Added by shevegen (Robert A. Heiler) over 5 years ago. Updated over 5 years ago.


Description

This is a request about documentation, with the specific focus on the new ruby
jit.

The "end user" perspective here means how an average ruby user may look at the
jit; say, someone who may have been using ruby for some time, but may not be a
"full" expert in ruby, just somewhat semi-advanced. A competent (in ruby),
average person.

The aim of this feature request here is to, at the least, document how such a user
may benefit from jit in his or her projects. I will explain more about this lateron,
but since this request is a bit long, I have split it up into several subcomponents.

Up to this point the aim was mostly to provide a short explanation to this feature
request, as introduction - the "TL;DR" variant.


There are quite some documents, blog entries and presentations available in regards
to ruby's jit. In particular matz spoke about this several times before; but also
Takashi and Vlad spoke about the jit.

For example, in one video here, for those who may be curious, matz mentioned the
jit (2018):

https://www.youtube.com/watch?v=jqnVaYUcjCo

(If you are only interested in the jit part, you can skip forward towards e. g.
~10:30, or something like that.)

There are also documents and interviews about the jit-effort in ruby, such as
here:

https://blog.heroku.com/ruby-mjit

But also elsewhere. Anyway; my focus here is on the "end user" perspective,
of regular ruby users. How/if they can benefit from the jit. I assume that
this also depends on the projects at hand.

Matz said that ruby 2.6.x will have jit, but this may not yet be the "fastest"
jit; there will be more improvements in the future. I guess until ruby 3.x we
can expect further changes here.

Matz also mentioned that not every program may benefit from the jit equally;
for example, I/O heavy-tasks may not benefit much at all from the jit. Some
projects may not run faster - and perhaps even run slower. Here I think it may
be important that ruby users understand the trade-offs, advantages and
disadvantages. That way they can make informed decisions in the future, in
regards to their projects and the jit.

For me, as an end user, the main question is - which of my projects may
benefit from the jit? How can I verify this or measure it? Should I use the
jit for this project, but not that project? (Matz also gave another talk
about memory usage and resource-constrained systems; I think there will be
a large difference between classical desktop systems with a lot of RAM,
and smaller smartphone-systems and so forth).

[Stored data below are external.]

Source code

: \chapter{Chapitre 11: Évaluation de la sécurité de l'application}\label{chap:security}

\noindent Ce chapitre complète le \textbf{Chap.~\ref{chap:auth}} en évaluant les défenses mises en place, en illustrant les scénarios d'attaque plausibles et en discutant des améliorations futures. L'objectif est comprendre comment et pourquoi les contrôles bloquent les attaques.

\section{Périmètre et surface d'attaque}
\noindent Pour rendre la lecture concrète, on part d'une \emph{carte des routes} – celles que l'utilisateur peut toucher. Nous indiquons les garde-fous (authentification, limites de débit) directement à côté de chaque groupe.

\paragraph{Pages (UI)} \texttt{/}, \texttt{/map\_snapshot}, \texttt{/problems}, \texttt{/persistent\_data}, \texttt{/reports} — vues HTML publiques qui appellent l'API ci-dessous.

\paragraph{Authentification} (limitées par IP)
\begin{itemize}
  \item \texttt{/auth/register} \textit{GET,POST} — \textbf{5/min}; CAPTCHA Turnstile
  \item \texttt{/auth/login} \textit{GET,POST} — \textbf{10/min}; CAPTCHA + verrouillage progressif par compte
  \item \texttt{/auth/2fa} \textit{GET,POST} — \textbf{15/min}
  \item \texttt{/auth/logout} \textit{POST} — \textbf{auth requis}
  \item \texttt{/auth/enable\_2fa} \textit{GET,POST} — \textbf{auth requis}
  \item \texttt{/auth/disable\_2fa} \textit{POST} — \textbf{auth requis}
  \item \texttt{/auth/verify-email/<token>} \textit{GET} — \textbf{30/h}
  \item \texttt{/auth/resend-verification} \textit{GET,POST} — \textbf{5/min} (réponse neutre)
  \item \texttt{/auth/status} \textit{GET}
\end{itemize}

That is my primary reason for this request here, to provide a document
and/or tutorial of some kind.

I should also mention that, obviously, the code itself for the jit has
priority compared to the documentation, but documentation is also very
important.

Back in the ruby 1.8.x to ruby 2.x days, there was not a lot of information
available in regards to how to handle different Encoding situations. For
example, it was new that String objects had an encoding attached. That also
meant that String objects could have different encodings, and merging two
String objects with different encoding led to problems (which could not
happen in the 1.8.x days; or at the least did not happen as frequently).

It took me a while to learn and understand how to handle the new Encoding
situation, which is also a reason why I am creating the issue request here,
so that we can work towards documenting the jit from the end user perspective
as well, in order to make it easier to work and use the jit. But, as said
before, the code for the jit is more important in the sense that ... without
that code, the documentation would not be useful. :)

This suggestion is also not about draining too much time from Takashi Kokubun
and others in this regard. It is ok if documentation comes at a later time,
say, somewhere in the year 2019 perhaps? At some point, though, it would be
very useful for explaining to regular end users how to use jit, when not to
use the jit, what can be expected in regards to speed improvements - things
like that. I am sure there will be many blog entries about this in the future,
but to me personally, I think it would be better if we learn about such changes
from the official documentation rather than "random" blog entries (even though
many such blog entries are very good, don't get me wrong).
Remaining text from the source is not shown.